At present, Ripple suffers from lack of availability on exchanges offering direct fiat paring, which means that potential investors cannot directly purchase XRP. This plays into the price of Ripple for a number of reasons:

  1. It becomes more difficult to implement dollar-cost-averaging and other strategies. Let’s say you intend to buy Ripple every two weeks with your paycheck. Now, instead of buying XRP direct with fiat, you must first purchase crypto that can then be exchanged for XRP. For many U.S. based customers, this means first purchasing through a service like Coinbase, which can take up to a week for the actual cryptocurrency to be deposited in your account. It then requires a transfer to another exchange (Binance and Bittrex being popular options), and traded for XRP, with the standard collection of fees eating into profits along the way. At the very least, this is not an efficient process.

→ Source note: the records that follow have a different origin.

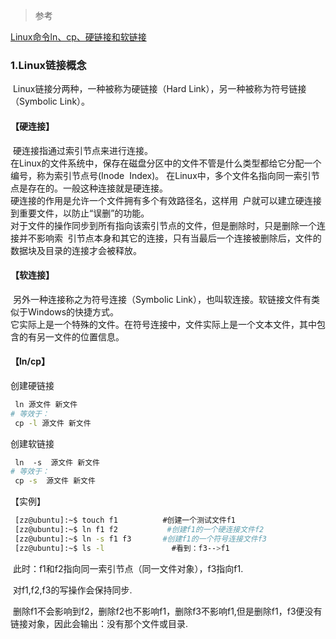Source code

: > 参考

[Linux命令ln、cp、硬链接和软链接](https://blog.csdn.net/yhhhyfyy/article/details/21043647)


### 1.Linux链接概念
 Linux链接分两种，一种被称为硬链接（Hard Link），另一种被称为符号链接（Symbolic Link）。

#### 【硬连接】
 硬连接指通过索引节点来进行连接。     
 在Linux的文件系统中，保存在磁盘分区中的文件不管是什么类型都给它分配一个编号，称为索引节点号(Inode  Index)。
 在Linux中，多个文件名指向同一索引节点是存在的。一般这种连接就是硬连接。     
 硬连接的作用是允许一个文件拥有多个有效路径名，这样用  户就可以建立硬连接到重要文件，以防止“误删”的功能。     
 对于文件的操作同步到所有指向该索引节点的文件，但是删除时，只是删除一个连接并不影响索  引节点本身和其它的连接，只有当最后一个连接被删除后，文件的数据块及目录的连接才会被释放。

#### 【软连接】
 另外一种连接称之为符号连接（Symbolic Link），也叫软连接。软链接文件有类似于Windows的快捷方式。    
 它实际上是一个特殊的文件。在符号连接中，文件实际上是一个文本文件，其中包含的有另一文件的位置信息。

#### 【ln/cp】
创建硬链接
```bash
 ln 源文件 新文件                           
# 等效于：
 cp -l 源文件 新文件       
```

创建软链接
```bash
 ln  -s  源文件 新文件                    
# 等效于：
 cp -s  源文件 新文件
```
【实例】
```bash
 [zz@ubuntu]:~$ touch f1          #创建一个测试文件f1
 [zz@ubuntu]:~$ ln f1 f2           #创建f1的一个硬连接文件f2
 [zz@ubuntu]:~$ ln -s f1 f3       #创建f1的一个符号连接文件f3
 [zz@ubuntu]:~$ ls -l               #看到：f3-->f1
```
 此时：f1和f2指向同一索引节点（同一文件对象），f3指向f1.

 对f1,f2,f3的写操作会保持同步.

 删除f1不会影响到f2，删除f2也不影响f1，删除f3不影响f1,但是删除f1，f3便没有链接对象，因此会输出：没有那个文件或目录.

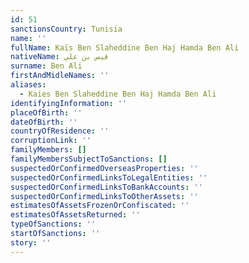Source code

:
 ```yaml
---
id: 51
sanctionsCountry: Tunisia
name: ''
fullName: Kaïs Ben Slaheddine Ben Haj Hamda Ben Ali
nativeName: قيس بن علي
surname: Ben Ali
firstAndMidleNames: ''
aliases:
  - Kaies Ben Slaheddine Ben Haj Hamda Ben Ali
identifyingInformation: ''
placeOfBirth: ''
dateOfBirth: ''
countryOfResidence: ''
corruptionLink: ''
familyMembers: []
familyMembersSubjectToSanctions: []
suspectedOrConfirmedOverseasProperties: ''
suspectedOrConfirmedLinksToLegalEntities: ''
suspectedOrConfirmedLinksToBankAccounts: ''
suspectedOrConfirmedLinksToOtherAssets: ''
estimatesOfAssetsFrozenOrConfiscated: ''
estimatesOfAssetsReturned: ''
typeOfSanctions: ''
startOfSanctions: ''
story: ''
---
```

  2. Dependent upon BTC valuation. XRP, like almost all cryptocurrencies, is valued in Bitcoin rather than a comparable fiat amount. Yes, the markets were down this past week. But when you see popular media outlets declaring Ripple “crashing 50%,” it doesn’t tell the full story. The price of Bitcoin was down, which necessitated that the per-satoshi valuation of XRP and other coins would also decrease. If people started to value XRP more than Bitcoin, it’s possible there would be an increase in Ripple price when Bitcoin plunges. However, the way most exchanges are constructed, it favors the opposite occurence for the very reason listed above. People can’t cash out with XRP. If they want to pull their money from the cryptomarketplace, whether due to plunging prices or profit-taking, they must first trade back into Bitcoin or Ethereum and go from there. This keeps Bitcoin, with its limited supply of 21 million coins, in an artificial high demand that would not be the same with ubiquitous fiat/XRP pairings.

If Coinbase or a similar exchange were to offer fiat/XRP pairings, at least for Western customers, it would bring an end to Ripple’s reliance upon BTC valuation and allow the market to better place the price of XRP. While many crypto enthusiasts enjoy the idea of crypto being valued in crypto (thus downplaying the importance of government fiat), it’s not convenient at this time and places too much emphasis on Bitcoin despite the latter slowly losing market share. As more exchanges come online, in particular those offering the direct purchase of XRP, not only will the price of Ripple takeoff, but the market as a whole will begin an independent valuation as opposed to being seen through the lens of BTC.